Pascal Tremblay, president and CEO of Novacap, at the company office in Brossard, Que.Andrej Ivanov/The Globe and Mail
Pascal Tremblay is ready to capitalize on climbing defence-related spending and a deflating tech stock rally.
Novacap, the Montreal-based private equity investment firm where Mr. Tremblay is chief executive officer, said Wednesday it has raised nearly US$3.8-billion for its latest technology fund. The new fund represents the largest fundraising effort Novacap has completed since being founded in 1981 and was more than US$1-billion above the company’s US$2.75-billion target.
The S&P/TSX Capped Information Technology Index has fallen by more than 20 per cent since the start of 2026, which analysts attribute to AI starting to lose its lustre among investors. At the same time, experts predict Canada’s new defence industrial strategy will jump-start private investment in security-related businesses.

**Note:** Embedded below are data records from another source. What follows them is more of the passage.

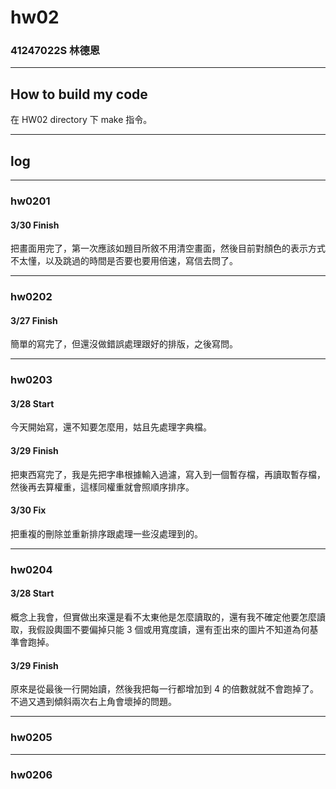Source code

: hw02
===

### 41247022S 林德恩

---

## How to build my code
在 HW02 directory 下 make 指令。

---

## log

---

### hw0201

#### 3/30 Finish
把畫面用完了，第一次應該如題目所敘不用清空畫面，然後目前對顏色的表示方式不太懂，以及跳過的時間是否要也要用倍速，寫信去問了。

----

### hw0202

#### 3/27 Finish
簡單的寫完了，但還沒做錯誤處理跟好的排版，之後寫問。

----

### hw0203

#### 3/28 Start

今天開始寫，還不知要怎麼用，姑且先處理字典檔。

#### 3/29 Finish
把東西寫完了，我是先把字串根據輸入過濾，寫入到一個暫存檔，再讀取暫存檔，然後再去算權重，這樣同權重就會照順序排序。

#### 3/30 Fix
把重複的刪除並重新排序跟處理一些沒處理到的。

----

### hw0204

#### 3/28 Start
概念上我會，但實做出來還是看不太東他是怎麼讀取的，還有我不確定他要怎麼讀取，我假設輿圖不要偏掉只能 3 個或用寬度讀，還有歪出來的圖片不知道為何基準會跑掉。

#### 3/29 Finish
原來是從最後一行開始讀，然後我把每一行都增加到 4 的倍數就就不會跑掉了。不過又遇到傾斜兩次右上角會壞掉的問題。

----

### hw0205

----

### hw0206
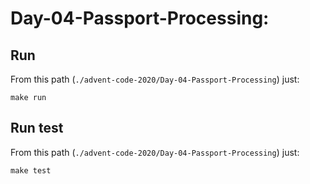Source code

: # Day-04-Passport-Processing: 

## Run

From this path (`./advent-code-2020/Day-04-Passport-Processing`) just:

`make run`

## Run test

From this path (`./advent-code-2020/Day-04-Passport-Processing`) just:

`make test`

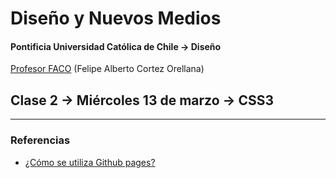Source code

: # Diseño y Nuevos Medios

#### Pontificia Universidad Católica de Chile → Diseño

[Profesor FACO](http://profesor.faco.cl/) (Felipe Alberto Cortez Orellana)

## Clase 2 → Miércoles 13 de marzo → CSS3




- - - - - - -

### Referencias 

- [¿Cómo se utiliza Github pages?](https://developer.mozilla.org/es/docs/Learn/Using_Github_pages)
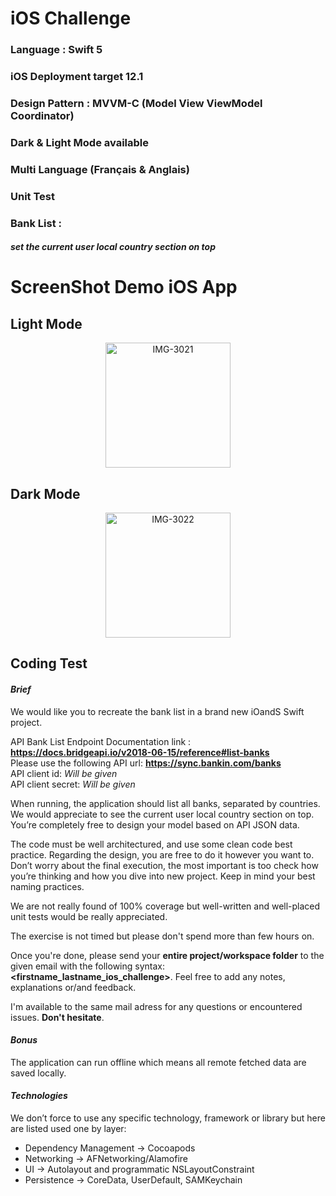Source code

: # iOS Challenge

###  Language : Swift 5
###  iOS Deployment target 12.1
###  Design Pattern : MVVM-C (Model View ViewModel Coordinator)
###  **Dark** & **Light** Mode available
###  Multi Language (Français & Anglais)
###  Unit Test
###  Bank List : 
##### set the current user local country section on top


# ScreenShot Demo iOS App 

##  Light Mode

<p align="center">
<a href="https://ibb.co/dL6YqmX"><img src="https://i.ibb.co/k90Cfmz/IMG-3021.png" alt="IMG-3021" border="0"  width="200"  width="100" ></a>
</p>

##  Dark Mode

<p align="center">
<a href="https://ibb.co/MPGs1r9"><img src="https://i.ibb.co/MPGs1r9/IMG-3022.png" alt="IMG-3022" border="0" width="200"  width="100"></a>
</p>



## Coding Test

#### *Brief*

We would like you to recreate the bank list in a brand new iOandS Swift project.

API Bank List Endpoint Documentation link : **https://docs.bridgeapi.io/v2018-06-15/reference#list-banks**  
Please use the following API url: **https://sync.bankin.com/banks**  
API client id: *Will be given*  
API client secret: *Will be given*  

When running, the application should list all banks, separated by countries. We would appreciate to see the current user local country section on top. You’re completely free to design your model based on API JSON data.

The code must be well architectured, and use some clean code best practice.  Regarding the design, you are free to do it however you want to. Don’t worry about the final execution, the most important is too check how you’re thinking and how you dive into new project. Keep in mind your best naming practices.

We are not really found of 100% coverage but well-written and well-placed unit tests would be really appreciated.

The exercise is not timed but please don't spend more than few hours on.  

Once you're done, please send your **entire project/workspace folder** to the given email with the following syntax: **<firstname_lastname_ios_challenge>**. Feel free to add any notes, explanations or/and feedback.  

I'm available to the same mail adress for any questions or encountered issues. **Don't hesitate**.  

#### *Bonus*

The application can run offline which means all remote fetched data are saved locally.

#### *Technologies*

We don’t force to use any specific technology, framework or library but here are listed used one by layer:

- Dependency Management -> Cocoapods
- Networking -> AFNetworking/Alamofire
- UI -> Autolayout and programmatic NSLayoutConstraint
- Persistence -> CoreData, UserDefault, SAMKeychain
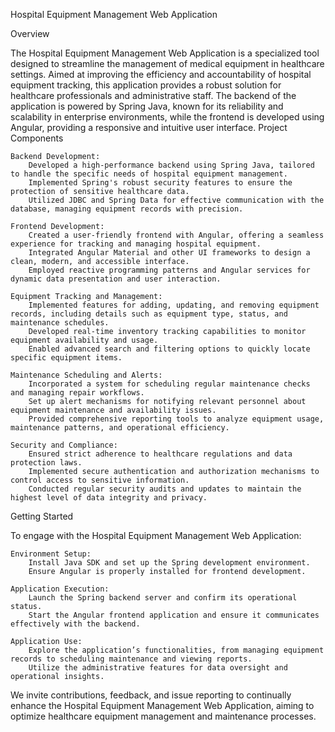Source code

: Hospital Equipment Management Web Application

Overview

The Hospital Equipment Management Web Application is a specialized tool designed to streamline the management of medical equipment in healthcare settings. Aimed at improving the efficiency and accountability of hospital equipment tracking, this application provides a robust solution for healthcare professionals and administrative staff. The backend of the application is powered by Spring Java, known for its reliability and scalability in enterprise environments, while the frontend is developed using Angular, providing a responsive and intuitive user interface.
Project Components

    Backend Development:
        Developed a high-performance backend using Spring Java, tailored to handle the specific needs of hospital equipment management.
        Implemented Spring's robust security features to ensure the protection of sensitive healthcare data.
        Utilized JDBC and Spring Data for effective communication with the database, managing equipment records with precision.

    Frontend Development:
        Created a user-friendly frontend with Angular, offering a seamless experience for tracking and managing hospital equipment.
        Integrated Angular Material and other UI frameworks to design a clean, modern, and accessible interface.
        Employed reactive programming patterns and Angular services for dynamic data presentation and user interaction.

    Equipment Tracking and Management:
        Implemented features for adding, updating, and removing equipment records, including details such as equipment type, status, and maintenance schedules.
        Developed real-time inventory tracking capabilities to monitor equipment availability and usage.
        Enabled advanced search and filtering options to quickly locate specific equipment items.

    Maintenance Scheduling and Alerts:
        Incorporated a system for scheduling regular maintenance checks and managing repair workflows.
        Set up alert mechanisms for notifying relevant personnel about equipment maintenance and availability issues.
        Provided comprehensive reporting tools to analyze equipment usage, maintenance patterns, and operational efficiency.

    Security and Compliance:
        Ensured strict adherence to healthcare regulations and data protection laws.
        Implemented secure authentication and authorization mechanisms to control access to sensitive information.
        Conducted regular security audits and updates to maintain the highest level of data integrity and privacy.

Getting Started

To engage with the Hospital Equipment Management Web Application:

    Environment Setup:
        Install Java SDK and set up the Spring development environment.
        Ensure Angular is properly installed for frontend development.

    Application Execution:
        Launch the Spring backend server and confirm its operational status.
        Start the Angular frontend application and ensure it communicates effectively with the backend.

    Application Use:
        Explore the application’s functionalities, from managing equipment records to scheduling maintenance and viewing reports.
        Utilize the administrative features for data oversight and operational insights.

We invite contributions, feedback, and issue reporting to continually enhance the Hospital Equipment Management Web Application, aiming to optimize healthcare equipment management and maintenance processes.

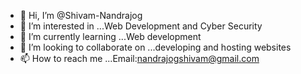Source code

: - 👋 Hi, I’m @Shivam-Nandrajog
- 👀 I’m interested in ...Web Development and Cyber Security
- 🌱 I’m currently learning ...Web development
- 💞️ I’m looking to collaborate on ...developing and hosting websites
- 📫 How to reach me ...Email:nandrajogshivam@gmail.com 

<!---
Shivam-Nandrajog/Shivam-Nandrajog is a ✨ special ✨ repository because its `README.md` (this file) appears on your GitHub profile.
You can click the Preview link to take a look at your changes.
--->
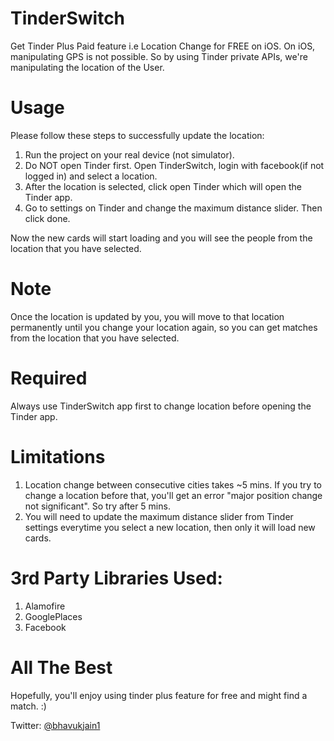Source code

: # TinderSwitch
Get Tinder Plus Paid feature i.e Location Change for FREE on iOS. On iOS, manipulating GPS is not possible. So by using Tinder private APIs, we're manipulating the location of the User.

# Usage
Please follow these steps to successfully update the location:
1. Run the project on your real device (not simulator).
2. Do NOT open Tinder first. Open TinderSwitch, login with facebook(if not logged in) and select a location.
3. After the location is selected, click open Tinder which will open the Tinder app.
4. Go to settings on Tinder and change the maximum distance slider. Then click done. 

Now the new cards will start loading and you will see the people from the location that you have selected.
# Note
Once the location is updated by you, you will move to that location permanently until you change your location again, so you can get matches from the location that you have selected.

# Required
Always use TinderSwitch app first to change location before opening the Tinder app.

# Limitations
1. Location change between consecutive cities takes ~5 mins. If you try to change a location before that, you'll get an error "major position change not significant". So try after 5 mins.
2. You will need to update the maximum distance slider from Tinder settings everytime you select a new location, then only it will load new cards.

# 3rd Party Libraries Used:
1. Alamofire
2. GooglePlaces
3. Facebook

# All The Best
Hopefully, you'll enjoy using tinder plus feature for free and might find a match. :)

Twitter: [@bhavukjain1](http://twitter.com/bhavukjain1)

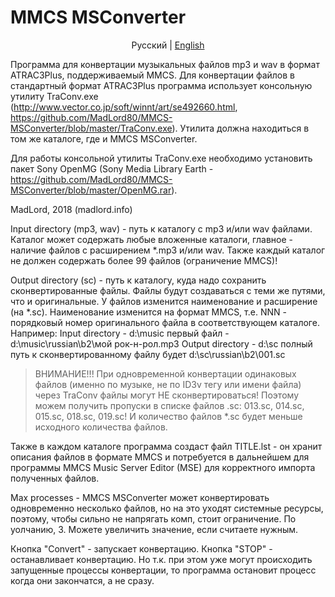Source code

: # MMCS MSConverter
<p align="center">
  <span>Pусский</span> |
  <a href="https://github.com/MadLord80/MMCS-MSConverter/blob/master/README.md">English</a>
</p>

Программа для конвертации музыкальных файлов mp3 и wav в формат ATRAC3Plus, поддерживаемый MMCS.
Для конвертации файлов в стандартный формат ATRAC3Plus программа использует консольную утилиту TraConv.exe
(http://www.vector.co.jp/soft/winnt/art/se492660.html, https://github.com/MadLord80/MMCS-MSConverter/blob/master/TraConv.exe). Утилита должна находиться в том же каталоге, где и MMCS MSConverter.

Для работы консольной утилиты TraConv.exe необходимо установить пакет Sony OpenMG (Sony Media Library Earth - 
https://github.com/MadLord80/MMCS-MSConverter/blob/master/OpenMG.rar).

MadLord, 2018 (madlord.info)

Input directory (mp3, wav) - путь к каталогу с mp3 и/или wav файлами. Каталог может содержать любые вложенные 
каталоги, главное - наличие файлов с расширением *.mp3 и/или wav. Также каждый каталог не должен содержать
более 99 файлов (ограничение MMCS)!

Output directory (sc) - путь к каталогу, куда надо сохранить сконвертированные файлы. Файлы будут создаваться
с теми же путями, что и оригинальные. У файлов изменится наименование и расширение (на *.sc).  Наименование 
изменится на формат MMCS, т.е. NNN - порядковый номер оригинального файла в соответствующем каталоге.
Например:
Input directory - d:\music
первый файл - d:\music\russian\b2\мой рок-н-рол.mp3
Output directory - d:\sc
полный путь к сконвертированному файлу будет d:\sc\russian\b2\001.sc


> ВНИМАНИЕ!!!
> При одновременной конвертации одинаковых файлов (именно по музыке, не по ID3v тегу или имени файла) через TraConv файлы могут НЕ сконвертироваться!
> Поэтому можем получить пропуски в списке файлов .sc: 013.sc, 014.sc, 015.sc, 018.sc, 019.sc!
> И количество файлов *.sc будет меньше исходного количества файлов.


Также в каждом каталоге программа создаст файл TITLE.lst - он хранит описания файлов в формате MMCS
и потребуется в дальнейшем для программы MMCS Music Server Editor (MSE) для корректного импорта
полученных файлов.

Max processes - MMCS MSConverter может конвертировать одновременно несколько файлов, но на это уходят
системные ресурсы, поэтому, чтобы сильно не напрягать комп, стоит ограничение. По уолчанию, 3.
Можете увеличить значение, если считаете нужным.

Кнопка "Convert" - запускает конвертацию.
Кнопка "STOP" - останавливает конвертацию. Но т.к. при этом уже могут происходить запущенные процессы
конвертации, то программа остановит процесс когда они закончатся, а не сразу.
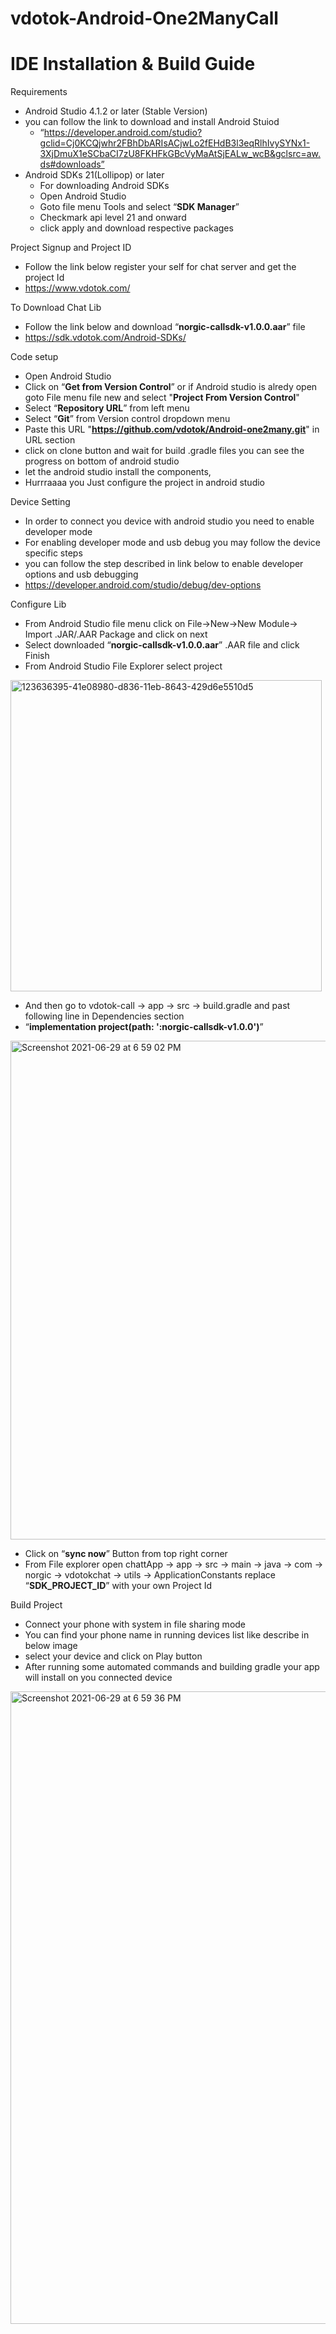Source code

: vdotok-Android-One2ManyCall
===================
IDE Installation & Build Guide
==============================
Requirements
* Android Studio 4.1.2 or later (Stable Version)
* you can follow the link to download and install Android Stuiod
    * “https://developer.android.com/studio?gclid=Cj0KCQjwhr2FBhDbARIsACjwLo2fEHdB3l3eqRlhIvySYNx1-3XjDmuX1eSCbaCI7zU8FKHFkGBcVyMaAtSjEALw_wcB&gclsrc=aw.ds#downloads”
* Android SDKs 21(Lollipop) or later
    * For downloading Android SDKs
    * Open Android Studio
    * Goto file menu Tools and select “<b>SDK Manager</b>”
    * Checkmark api level 21 and onward 
    * click apply and download respective packages

Project Signup and Project ID
* Follow the link below register your self for chat server and get the project Id
* https://www.vdotok.com/

To Download Chat Lib
* Follow the link below and download “<b>norgic-callsdk-v1.0.0.aar</b>” file
* https://sdk.vdotok.com/Android-SDKs/

Code setup
* Open Android Studio
* Click on “<b>Get from Version Control</b>” or if Android studio is alredy open goto File menu file new and select "<b>Project From Version Control</b>"
* Select “<b>Repository URL</b>” from left menu
* Select “<b>Git</b>” from Version control dropdown menu
* Paste this URL "<b>https://github.com/vdotok/Android-one2many.git</b>" in URL section
* click on clone button and wait for build .gradle files you can see the progress on bottom of android studio
* let the android studio install the components, 
* Hurrraaaa you Just configure the project in android studio

Device Setting
* In order to connect you device with android studio you need to enable developer mode
* For enabling developer mode and usb debug you may follow the device specific steps
* you can follow the step described in link below to enable developer options and usb debugging
* https://developer.android.com/studio/debug/dev-options

Configure Lib
* From Android Studio file menu click on File->New->New Module-> Import .JAR/.AAR Package and click on next
* Select downloaded “<b>norgic-callsdk-v1.0.0.aar</b>” .AAR file and click Finish
* From Android Studio File Explorer select project 
<img width="498" alt="123636395-41e08980-d836-11eb-8643-429d6e5510d5" src="https://user-images.githubusercontent.com/86282129/123811571-cb628b00-d90c-11eb-9584-b5a8f12957dc.png">

* And then go to vdotok-call -> app -> src -> build.gradle and past following line in Dependencies  section
* “<b>implementation project(path: ':norgic-callsdk-v1.0.0')</b>”

<img width="798" alt="Screenshot 2021-06-29 at 6 59 02 PM" src="https://user-images.githubusercontent.com/86282129/123811034-542cf700-d90c-11eb-8294-04a1a9d858c5.png">

* Click on “<b>sync now</b>” Button from top right corner
* From File explorer open chattApp -> app -> src -> main -> java -> com -> norgic -> vdotokchat -> utils -> ApplicationConstants replace “<b>SDK_PROJECT_ID</b>” with your own Project Id 

Build Project 
* Connect your phone with system in file sharing mode
* You can find your phone name in running devices list like describe in below image
* select your device and click on Play button
* After running some automated commands and building gradle your app will install on you connected device
<img width="1012" alt="Screenshot 2021-06-29 at 6 59 36 PM" src="https://user-images.githubusercontent.com/86282129/123811062-5bec9b80-d90c-11eb-96e1-ee50dee125c5.png">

Those two developments are happening at an ideal time for Novacap to start deploying what will be the seventh iteration of its technology fund, Mr. Tremblay said in an interview.
“Raising this fund at the moment where we are right now is a very strong positive for us given all the opportunities that will be created,” he said. “The fact that our country finally wants to invest in defence is going to be a very big opportunity for this fund.”
AI is “a massive opportunity” that will prove to be “as big as when the internet first came in,” he said, adding that many companies have seen their valuations decline as part of the broader sell-off and not for more fundamental reasons.
That has made tech-sector valuations over all much more attractive to longer-term private equity investment than they have been in years.
“There are companies that are so strong, when you think of mission-critical, deeply embedded platforms that sit in complex workflows, AI cannot bring them down,” Mr. Tremblay said. “When their founders might want to sit down and say it is time to secure some capital and find a partner, because they don’t want to live through these ups and downs alone, we can be a strong partner.”
The new fund represents the largest fundraising effort Novacap has completed since being founded in 1981 and was more than US$1-billion above the company’s US$2.75-billion target.Andrej Ivanov/The Globe and Mail
Roughly 40 per cent of the money raised for the new fund came from investors who are new to Novacap and contributions arrived from 26 different countries, Mr. Tremblay said. Most of the international investments – about one-third of the total fund or nearly US$1.3-billion – came from the United States.
Many of the fund’s American investors had questions about the tariff situation, Mr. Tremblay said, but he stressed the precarious state of Canada-U.S. relations over all was not a factor for the investors. The borderless nature of the global technology industry has allowed merger and acquisition activity in the sector to be largely insulated from Donald Trump’s continuing trade war.
Novacap agreed to pay US$1.9-billion to take New York-based Integral Ad Science private in September, 2025, as the final investment in its last technology fund. That fund put money into nine companies in total, Mr. Tremblay said, with the new fund expected to follow a similar cadence.
“If we do 12 companies in this fund, I will have invested US$3.2-billion with a little wiggle room to invest a bit more,” he said. “To be boring, the definition of success is three deals a year for four years.”
Novacap has invested in more than 250 companies since its inception. Some of them have straddled the line between technology and defence, with perhaps the best and most recent example being Eddyfi Technologies Inc.
Quebec City-based Eddyfi, which was sold to American welding equipment maker ESAB Corp. for roughly $2-billion in cash earlier this month, specializes in what is known as non-destructive testing (NDT) instrumentation and operates in more than a dozen countries. NDT uses both software and hardware to monitor critical infrastructure such as pipelines, power plants, railways and aerospace equipment.
While he declined to say how much of the new fund would be invested in other Canadian companies, Mr. Tremblay cited Novacap’s backing of Eddyfi as an example of what his company can do for domestic businesses.
“When we are done with it, like with Eddyfi, it is a global company,” he said. “We have invested in Europe for them, in the U.S. for them, in Asia, but Canada is our home.”
“The way I tell it to investors is Canada is our fortress and we are at par in any other North American market,” Mr. Tremblay said.